Das Geschlecht der Rattenzuhausbeiuns besteht nur noch aus dem alten Hochgrafen, der an einer skurrilen "Rettungsmaschine" bastelt, und seiner Tochter Gritta. Eine plötzlich auftauchende junge Gräfin, kaum älter als Gritta, verdreht dem Hochgrafen den Kopf, wird Grittas Stiefmutter und schickt diese ins Kloster, einen strengen, lebensfeindlichen Ort, natürlich. "Hier müssen wir fort", sagt Gritta und flieht mit den übrigen "Nönnchen", eine richtiggehende Mädchenbande ist das. Sie erleben märchenhafte Abenteuer, landen auf der Insel der Schatten, lassen sich von Schmetterlingsmenschen erzählen und erreichen schließlich das Paradies Sumbona, wo Gritta den Prinzen heiratet und zum "Muster aller Königinnen" wird.

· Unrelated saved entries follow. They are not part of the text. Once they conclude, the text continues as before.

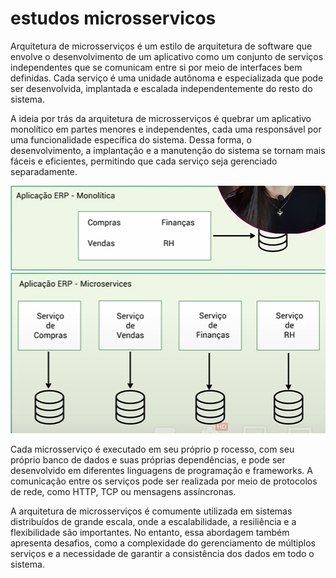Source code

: # estudos microsservicos

Arquitetura de microsserviços é um estilo de arquitetura de software que envolve o desenvolvimento de um aplicativo como
um conjunto de serviços independentes que se comunicam entre si por meio de interfaces bem definidas. Cada serviço é uma
unidade autônoma e especializada que pode ser desenvolvida, implantada e escalada independentemente do resto do sistema.

A ideia por trás da arquitetura de microsserviços é quebrar um aplicativo monolítico em partes menores e independentes,
cada uma responsável por uma funcionalidade específica do sistema. Dessa forma, o desenvolvimento, a implantação e a
manutenção do sistema se tornam mais fáceis e eficientes, permitindo que cada serviço seja gerenciado separadamente.

![img.png](src/main/resources/imagens/img.png)

Cada microsserviço é executado em seu próprio p rocesso, com seu próprio banco de dados e suas próprias dependências, e
pode ser desenvolvido em diferentes linguagens de programação e frameworks. A comunicação entre os serviços pode ser
realizada por meio de protocolos de rede, como HTTP, TCP ou mensagens assíncronas.

A arquitetura de microsserviços é comumente utilizada em sistemas distribuídos de grande escala, onde a escalabilidade,
a resiliência e a flexibilidade são importantes. No entanto, essa abordagem também apresenta desafios, como a
complexidade do gerenciamento de múltiplos serviços e a necessidade de garantir a consistência dos dados em todo o
sistema.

Während das (weibliche) Recht aufs eigene Leben in Bettina von Arnims Werk nur eine untergeordnete Rolle spielt, wird es in Giselas Märchen zum Thema. Gritta und ihre Freundinnen werden mündig, ohne zu missraten (was für Frauen des 19. Jahrhunderts nicht selbstverständlich war). Selbst die böse Stiefmutter nimmt sich im Grunde ähnliche Sachen heraus wie Gritta: sie ist ein junges Fräulein, das gegen die Obrigkeit opponiert, sie ist eine "wilde Gräfin", die "herein will" (nämlich ins Schloss der Rattenzuhausbeiuns), so wie Gritta "hinaus" will (aus dem strengen Kloster).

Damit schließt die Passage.